Opinion: how the pandemic and social-justice movements galvanized support for the arts

Posted on: February 3, 2021

“The arts in the past four years have evolved in ways that are as broad and powerful as they are now commonplace,” writes Peter Dobrin in Sunday’s (1/31) Philadelphia Inquirer. “There’s probably not a single major museum, orchestra, or arts center that isn’t thinking about inclusion in everything it does…. The #MeToo and Black Lives Matter movements existed before Trump took office, and they developed independent of his influence.
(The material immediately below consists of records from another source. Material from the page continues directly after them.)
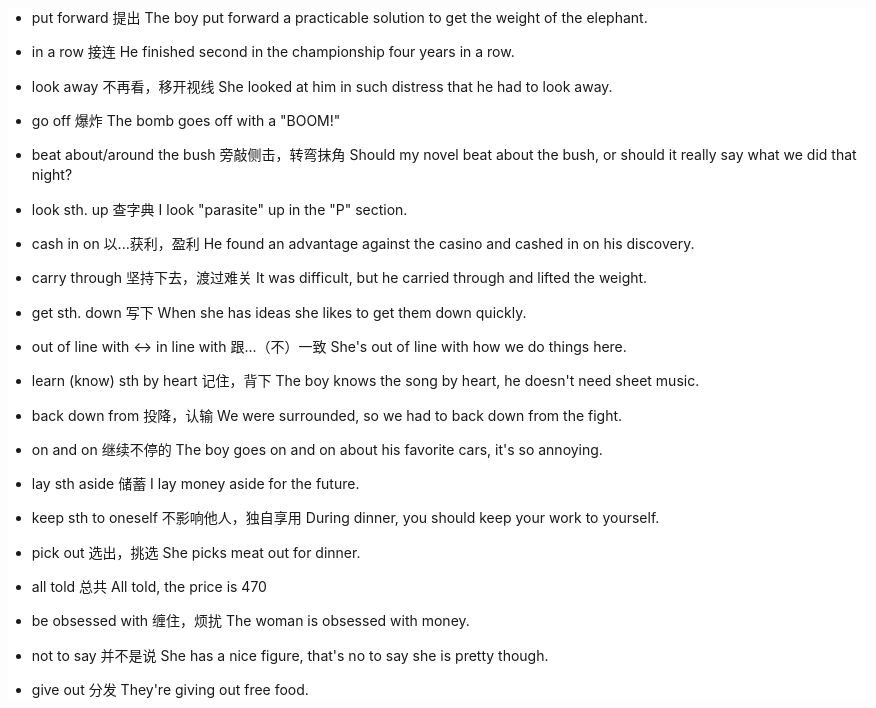 - put forward  提出
  The boy put forward a practicable solution to get the weight of the elephant.

- in a row  接连
  He finished second in the championship four years in a row.

- look away  不再看，移开视线
  She looked at him in such distress that he had to look away.

- go off  爆炸
  The bomb goes off with a "BOOM!"

- beat about/around the bush  旁敲侧击，转弯抹角
  Should my novel beat about the bush, or should it really say what we did that night?

- look sth. up  查字典
  I look "parasite" up in the "P" section.

- cash in on  以...获利，盈利
  He found an advantage against the casino and cashed in on his discovery.

- carry through  坚持下去，渡过难关
  It was difficult, but he carried through and lifted the weight.

- get sth. down  写下
  When she has ideas she likes to get them down quickly.

- out of line with <-> in line with  跟...（不）一致
  She's out of line with how we do things here.

- learn (know) sth by heart 记住，背下
  The boy knows the song by heart, he doesn't need sheet music.

- back down from 投降，认输
  We were surrounded, so we had to back down from the fight.

- on and on 继续不停的
  The boy goes on and on about his favorite cars, it's so annoying.

- lay sth aside 储蓄
  I lay money aside for the future.

- keep sth to oneself 不影响他人，独自享用
  During dinner, you should keep your work to yourself.

- pick out 选出，挑选
  She picks meat out for dinner.

- all told 总共
  All told, the price is 470

- be obsessed with 缠住，烦扰
  The woman is obsessed with money.

- not to say 并不是说
  She has a nice figure, that's no to say she is pretty though.

- give out 分发
  They're giving out free food.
But his resistance to social justice gave oxygen to both movements…. The other factor … was the pandemic, notes Jenny Bilfield, president and CEO of Washington Performing Arts … and the way it highlighted differences in access to basics like health care and technology…. Most Philadelphia Orchestra programs these days contain work by a female composer or performer, or a Black artist, or both…. ‘I’ve seen many artists much less interested in arguing about aesthetics now and much more interested in addressing issues of social justice and issues that are important to them,’ says Philadelphia composer David Serkin Ludwig, chair of composition studies at the Curtis Institute of Music…. The arts can be a bridge to other ways of thinking—something that’s sometimes been hard to locate in the dank isolation of a pandemic.”